Team Castro

On Saturday, May 9, Robbie Greenblum and Jaime Castillo ran into each other at the victory celebration for newly elected Mayor Julián Castro.

Castillo arrived at the campaign headquarters in his capacity as a columnist for the Express-News and Greenblum, a local immigration attorney, was “just there for the party.”

Greenblum and Castillo have been friends for years, developing a bond as Castillo covered local politics and Greenblum served on the boards of the San Antonio Hispanic Chamber of Commerce, the San Antonio Free Trade Alliance, and the Anti-Defamation League, among others. They chatted and joked freely on election night, but a week later they would have a much more weighty discussion. This was a scheduled meeting at Greenblum’s office and it concerned the two men leaving their private-sector jobs and leaping into the unknown as part of Castro’s new team.
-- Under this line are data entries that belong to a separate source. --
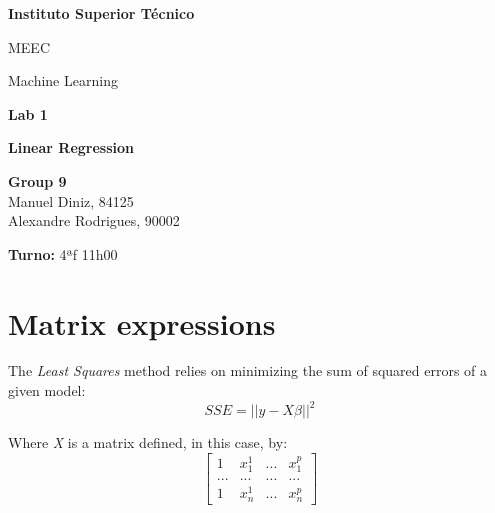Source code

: \documentclass[a4paper,2pt]{report}
\begin{document}
\begin{titlepage}
    \begin{center}
        \vspace*{3cm}
 
        \LARGE
        \textbf{Instituto Superior Técnico}
        \vskip 0.4cm
 
        \Large{MEEC}
        \vskip 0.2cm

        \Large{Machine Learning}
        \vskip 3cm
        

 
        \Huge{\textbf{Lab 1}}
        \vskip 0.5cm

        \huge{\textbf{Linear Regression}}
        \vskip 0.5cm

 
        \vfill
 
        \large
        \textbf{Group 9}\\
        \vspace{0.3cm}
        Manuel Diniz, 84125\\
        Alexandre Rodrigues, 90002\\
        
        \vspace{1cm}

        \textbf{Turno:} 4ªf 11h00

    \end{center}
\end{titlepage}

\tableofcontents
\newpage

\setcounter{chapter}{1}
\section{Matrix expressions}

    \par The \textit{Least Squares} method relies on minimizing the sum of squared errors of a given model:
    \begin{equation}
        \textit{SSE} = ||y - X\beta||^2
    \end{equation}

    \par Where \textit{X} is a matrix defined, in this case, by:
    \begin{equation}
        \begin{bmatrix}
            1 & x_1^1 & \textit{...} & x_1^p\\
            \textit{...} & \textit{...} & \textit{...} & \textit{...}\\
            1 & x_n^1 & \textit{...} & x_n^p
        \end{bmatrix}
    \end{equation}
\end{document}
By the time Castillo headed to Greenblum’s office, Greenblum had already accepted Castro’s offer to serve as mayoral chief of staff, and Castillo needed to make a quick decision whether or not he wanted to be the new mayor’s communications director.

It wasn’t an easy call. Castillo would not only have to accept a pay cut, he would be walking away from what colleagues often describe as the best editorial gig at San Antonio’s daily
newspaper.

“I had the job that for all intents and purposes was the pinnacle of journalism, so I was not on the market, per se,” Castillo says. “So it did matter who was doing the asking, because I wouldn’t have done it for anybody else.

“The night I slept on it and I woke up, I basically distilled it down to: If I don’t do this, and two years from now the guy is rising up, and, God forbid some other things happen at the paper in the meantime — in terms of the economy and what’s going on with the industry in general — I would think, ‘God, what an opportunity I missed.’”

On a smaller scale, it’s reminiscent of the moment that John Kennedy asked Robert McNamara, the newly installed president of Ford Motor Company, to serve as Secretary of Defense. McNamara knew he’d be taking on bigger burdens for much smaller pay, but he reluctantly agreed on the basis that duty was calling and he had a chance to be part of something special.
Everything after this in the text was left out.